**Assigned task:** Return each record verbatim, images excluded.

Stored data
__________________________________________________
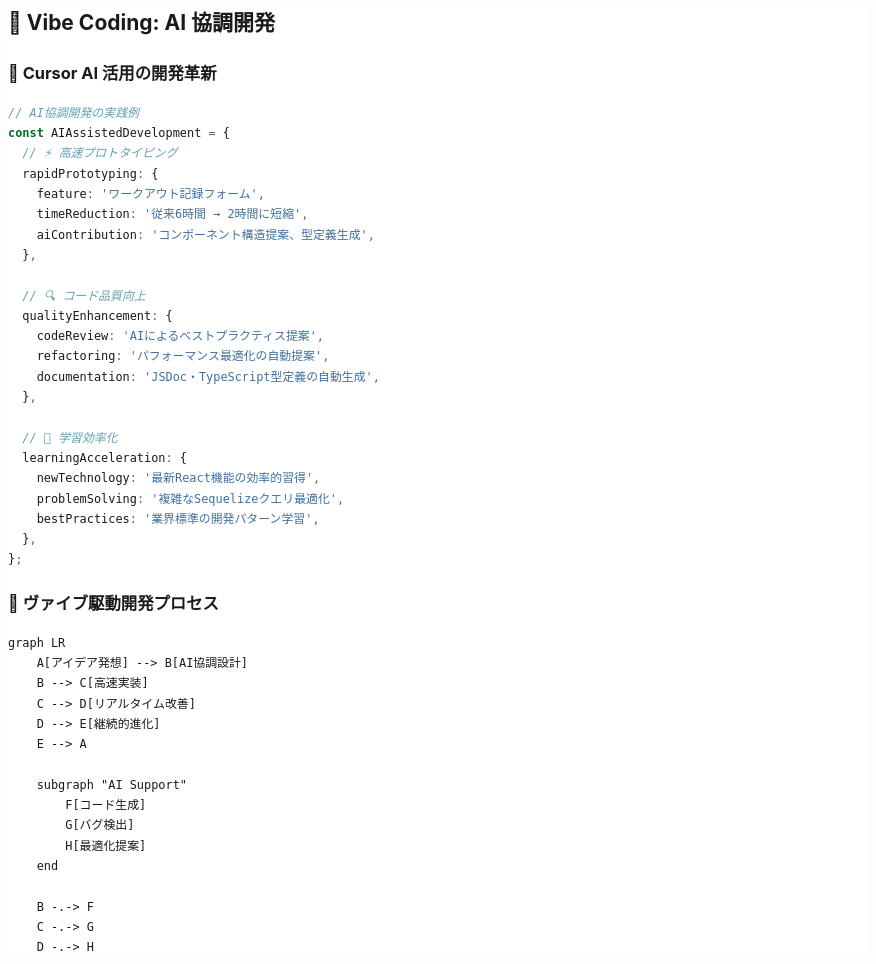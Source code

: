 
## 🌟 **Vibe Coding: AI 協調開発**

### 🤖 **Cursor AI 活用の開発革新**

```typescript
// AI協調開発の実践例
const AIAssistedDevelopment = {
  // ⚡ 高速プロトタイピング
  rapidPrototyping: {
    feature: 'ワークアウト記録フォーム',
    timeReduction: '従来6時間 → 2時間に短縮',
    aiContribution: 'コンポーネント構造提案、型定義生成',
  },

  // 🔍 コード品質向上
  qualityEnhancement: {
    codeReview: 'AIによるベストプラクティス提案',
    refactoring: 'パフォーマンス最適化の自動提案',
    documentation: 'JSDoc・TypeScript型定義の自動生成',
  },

  // 🚀 学習効率化
  learningAcceleration: {
    newTechnology: '最新React機能の効率的習得',
    problemSolving: '複雑なSequelizeクエリ最適化',
    bestPractices: '業界標準の開発パターン学習',
  },
};
```

### 🔄 **ヴァイブ駆動開発プロセス**

```mermaid
graph LR
    A[アイデア発想] --> B[AI協調設計]
    B --> C[高速実装]
    C --> D[リアルタイム改善]
    D --> E[継続的進化]
    E --> A

    subgraph "AI Support"
        F[コード生成]
        G[バグ検出]
        H[最適化提案]
    end

    B -.-> F
    C -.-> G
    D -.-> H
```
__________________________________________________
**Answer area:**
Source code

: 
## 🌟 **Vibe Coding: AI 協調開発**

### 🤖 **Cursor AI 活用の開発革新**

```typescript
// AI協調開発の実践例
const AIAssistedDevelopment = {
  // ⚡ 高速プロトタイピング
  rapidPrototyping: {
    feature: 'ワークアウト記録フォーム',
    timeReduction: '従来6時間 → 2時間に短縮',
    aiContribution: 'コンポーネント構造提案、型定義生成',
  },

  // 🔍 コード品質向上
  qualityEnhancement: {
    codeReview: 'AIによるベストプラクティス提案',
    refactoring: 'パフォーマンス最適化の自動提案',
    documentation: 'JSDoc・TypeScript型定義の自動生成',
  },

  // 🚀 学習効率化
  learningAcceleration: {
    newTechnology: '最新React機能の効率的習得',
    problemSolving: '複雑なSequelizeクエリ最適化',
    bestPractices: '業界標準の開発パターン学習',
  },
};
```

### 🔄 **ヴァイブ駆動開発プロセス**

```mermaid
graph LR
    A[アイデア発想] --> B[AI協調設計]
    B --> C[高速実装]
    C --> D[リアルタイム改善]
    D --> E[継続的進化]
    E --> A

    subgraph "AI Support"
        F[コード生成]
        G[バグ検出]
        H[最適化提案]
    end

    B -.-> F
    C -.-> G
    D -.-> H
```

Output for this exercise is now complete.